*** Opening of THE INPUT ***
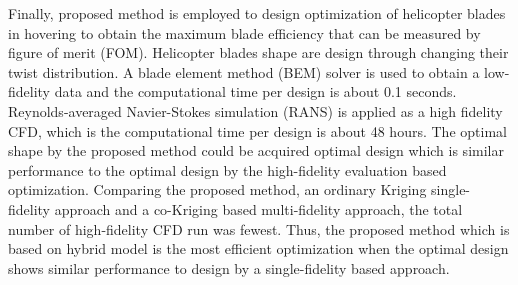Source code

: \documentclass{report}
\begin{document}
Finally, proposed method is employed to design optimization of helicopter
blades in hovering to obtain the maximum blade efficiency that can be
measured by figure of merit (FOM). Helicopter blades shape are design
through changing their twist distribution. A blade element method (BEM)
solver is used to obtain a low-fidelity data and the computational time
per design is about 0.1 seconds. Reynolds-averaged Navier-Stokes
simulation (RANS) is applied as a high fidelity CFD, which is the
computational time per design is about 48 hours. The optimal shape by the
proposed method could be acquired optimal design which is similar
performance to the optimal design by the high-fidelity evaluation based
optimization. Comparing the proposed method, an ordinary Kriging
single-fidelity approach and a co-Kriging based multi-fidelity approach,
the total number of high-fidelity CFD run was fewest. Thus, the proposed
method which is based on hybrid model is the most efficient optimization
when the optimal design shows similar performance to design by a
single-fidelity based approach.
\end{document}
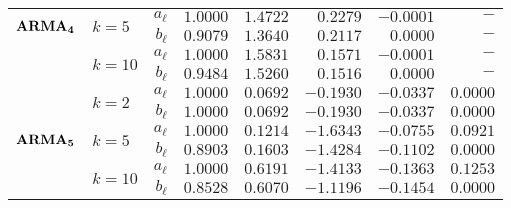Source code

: \documentclass[a4paper, 12pt]{article}
\begin{document}
\begin{table}[ht]
\begin{tabular}{clrrrrrr}
		\multirow{2}{*}{\(\boldsymbol{\text{\textbf{ARMA}}_4}\)} & \multirow{2}{*}{\(k = 5\)}  & \(a_\ell\) & \(1.0000\)              & \(1.4722\)              & \(0.2279\)              & \(-0.0001\)             & \( - \)                 \\
		                                                         &                             & \(b_\ell\) & \(0.9079\)              & \(1.3640\)              & \(0.2117\)              & \(0.0000\)              & \( - \)                 \\ \cmidrule(l){2-8}
		                                                         & \multirow{2}{*}{\(k = 10\)} & \(a_\ell\) & \(1.0000\)              & \(1.5831\)              & \(0.1571\)              & \(-0.0001\)             & \( - \)                 \\
		                                                         &                             & \(b_\ell\) & \(0.9484\)              & \(1.5260\)              & \(0.1516\)              & \(0.0000\)              & \( - \)                 \\ \midrule
		                                                         & \multirow{2}{*}{\(k = 2\)}  & \(a_\ell\) & \(1.0000\)              & \(0.0692\)              & \(-0.1930\)             & \(-0.0337\)             & \(0.0000\)              \\
		                                                         &                             & \(b_\ell\) & \(1.0000\)              & \(0.0692\)              & \(-0.1930\)             & \(-0.0337\)             & \(0.0000\)              \\  \cmidrule(l){2-8}
		\multirow{2}{*}{\(\boldsymbol{\text{\textbf{ARMA}}_5}\)} & \multirow{2}{*}{\(k = 5\)}  & \(a_\ell\) & \(1.0000\)              & \(0.1214\)              & \(-1.6343\)             & \(-0.0755\)             & \(0.0921\)              \\
		                                                         &                             & \(b_\ell\) & \(0.8903\)              & \(0.1603\)              & \(-1.4284\)             & \(-0.1102\)             & \(0.0000\)              \\  \cmidrule(l){2-8}
		                                                         & \multirow{2}{*}{\(k = 10\)} & \(a_\ell\) & \(1.0000\)              & \(0.6191\)              & \(-1.4133\)             & \(-0.1363\)             & \(0.1253\)              \\
		                                                         &                             & \(b_\ell\) & \(0.8528\)              & \(0.6070\)              & \(-1.1196\)             & \(-0.1454\)             & \(0.0000\)              \\
		\bottomrule
	\end{tabular}
\end{table}
\end{document}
*** Close of THE INPUT ***
*WHAT THE TASK ASKS:* Write out the data above exactly, minus any images.

*PROBLEM SOLUTION:*
Source code

: \documentclass{report}
\begin{document}
Finally, proposed method is employed to design optimization of helicopter
blades in hovering to obtain the maximum blade efficiency that can be
measured by figure of merit (FOM). Helicopter blades shape are design
through changing their twist distribution. A blade element method (BEM)
solver is used to obtain a low-fidelity data and the computational time
per design is about 0.1 seconds. Reynolds-averaged Navier-Stokes
simulation (RANS) is applied as a high fidelity CFD, which is the
computational time per design is about 48 hours. The optimal shape by the
proposed method could be acquired optimal design which is similar
performance to the optimal design by the high-fidelity evaluation based
optimization. Comparing the proposed method, an ordinary Kriging
single-fidelity approach and a co-Kriging based multi-fidelity approach,
the total number of high-fidelity CFD run was fewest. Thus, the proposed
method which is based on hybrid model is the most efficient optimization
when the optimal design shows similar performance to design by a
single-fidelity based approach.
\end{document}
Source code

: \documentclass[a4paper, 12pt]{article}
\begin{document}
\begin{table}[ht]
\begin{tabular}{clrrrrrr}
		\multirow{2}{*}{\(\boldsymbol{\text{\textbf{ARMA}}_4}\)} & \multirow{2}{*}{\(k = 5\)}  & \(a_\ell\) & \(1.0000\)              & \(1.4722\)              & \(0.2279\)              & \(-0.0001\)             & \( - \)                 \\
		                                                         &                             & \(b_\ell\) & \(0.9079\)              & \(1.3640\)              & \(0.2117\)              & \(0.0000\)              & \( - \)                 \\ \cmidrule(l){2-8}
		                                                         & \multirow{2}{*}{\(k = 10\)} & \(a_\ell\) & \(1.0000\)              & \(1.5831\)              & \(0.1571\)              & \(-0.0001\)             & \( - \)                 \\
		                                                         &                             & \(b_\ell\) & \(0.9484\)              & \(1.5260\)              & \(0.1516\)              & \(0.0000\)              & \( - \)                 \\ \midrule
		                                                         & \multirow{2}{*}{\(k = 2\)}  & \(a_\ell\) & \(1.0000\)              & \(0.0692\)              & \(-0.1930\)             & \(-0.0337\)             & \(0.0000\)              \\
		                                                         &                             & \(b_\ell\) & \(1.0000\)              & \(0.0692\)              & \(-0.1930\)             & \(-0.0337\)             & \(0.0000\)              \\  \cmidrule(l){2-8}
		\multirow{2}{*}{\(\boldsymbol{\text{\textbf{ARMA}}_5}\)} & \multirow{2}{*}{\(k = 5\)}  & \(a_\ell\) & \(1.0000\)              & \(0.1214\)              & \(-1.6343\)             & \(-0.0755\)             & \(0.0921\)              \\
		                                                         &                             & \(b_\ell\) & \(0.8903\)              & \(0.1603\)              & \(-1.4284\)             & \(-0.1102\)             & \(0.0000\)              \\  \cmidrule(l){2-8}
		                                                         & \multirow{2}{*}{\(k = 10\)} & \(a_\ell\) & \(1.0000\)              & \(0.6191\)              & \(-1.4133\)             & \(-0.1363\)             & \(0.1253\)              \\
		                                                         &                             & \(b_\ell\) & \(0.8528\)              & \(0.6070\)              & \(-1.1196\)             & \(-0.1454\)             & \(0.0000\)              \\
		\bottomrule
	\end{tabular}
\end{table}
\end{document}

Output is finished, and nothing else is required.